Après 15 jours de réaction, le suivi par chromatographie sur couche mince indique qu’une déprotection partielle a bien eu lieu mais conduit à un mélange complexe de produits de polarité supérieure. Une analyse par RMN montre la résistance de la chaîne grasse à l’hydrolyse mais aussi l’absence de 1-hydroxy-2,3,6,2’,3’,4’,6’-O-heptaacétylmaltose. Les

hypothèses qui peuvent être proposées pour expliquer ce résultat sont d’une part que la quantité d’enzyme mise en jeu dans la réaction n’est pas assez importante pour engendrer une cinétique plus rapide. D’autre part, en postulant que l’enzyme hydrolyse plus facilement les acétates portés par des carbones primaires, une migration des acétates du sucre terminal vers la position primaire est envisageable.

En effet, Queneau et collaborateurs ont montré qu’en milieu aqueux et/ou organique, en présence d’une base, les esters en positions C6’ étaient plus stables que ceux en C2 ou en C3 et qu’une migration des esters vers la position C6’ était observée ^[124]. Par ailleurs Waldmann et collaborateurs ont montré que l’enzyme est active sur le 6-O-acétyl-1,2 :3,4-di-O-isopropylidène-α-D-galactopyranose ^[123] puisqu’elle désacétyle en position 6 avec un très bon rendement de 73%. Dans le même temps, ils montrent qu’un D-glucose peracétylé donne exclusivement des produits déprotégés en position anomèrique après 20% de conversion et en position 1 et 2 après 40% de conversion. En aucun cas, ils ne retrouvent de 6-hydroxy dans le milieu malgré la capacité vérifiée de l’acétylestérase à hydrolyser l’acétate en position primaire. Il serait intéressant de voir si pour 60% de conversion ils trouveraient exclusivement du 1,2,3-trihydroxy-4,6-O-diacétylglucopyranose dans le milieu réactionnel en plus des deux premiers produits déjà observés.

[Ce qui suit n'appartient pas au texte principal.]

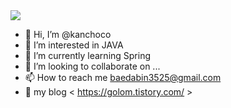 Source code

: <img src="https://capsule-render.vercel.app/api?type=wave&color=random&height=300&section=header&text=Kanchoco%20Github!&fontSize=90" />

- 👋 Hi, I’m @kanchoco
- 👀 I’m interested in JAVA
- 🌱 I’m currently learning Spring
- 💞️ I’m looking to collaborate on ...
- 📫 How to reach me baedabin3525@gmail.com
- 🎈 my blog < https://golom.tistory.com/ >

<!---
kanchoco/kanchoco is a ✨ special ✨ repository because its `README.md` (this file) appears on your GitHub profile.
You can click the Preview link to take a look at your changes.
--->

Ceci vient tout à fait corroborer l’hypothèse proposée dans le cas de la déprotection de l’undécylènate consistant à dire que les acétates hydrolysés sur D-glucose terminal peuvent migrer jusqu’à la position primaire tandis que ceux du glucose réducteur ne le peuvent pas. De ce fait, et par la cinétique très lente de la réaction d’hydrolyse et celle de migration des acétates, un mélange de nombreux produits partiellement déprotégés est obtenu.

En raison des difficultés rencontrées dans la solubilisation du substrat, cette désacétylation n’a pas été réalisée sur des polysaccharides protégés, mais dans le cas d’une solubilité suffisante, il serait intéressant de regarder si, en conduisant cette déprotection sélective, on observerait une désacétylation sélective des carbones primaires ainsi que ceux du dernier D-glucose non-réducteur de la chaîne. De ce fait, la méthode consistant à réaliser le couplage en phase organique a été laissée de côté. Afin de s’affranchir ainsi des problèmes rencontrés au cours de la déprotection, la voie suivante développée est une méthode permettant de réaliser directement le couplage à partir de l’extrémité réductrice en milieu aqueux.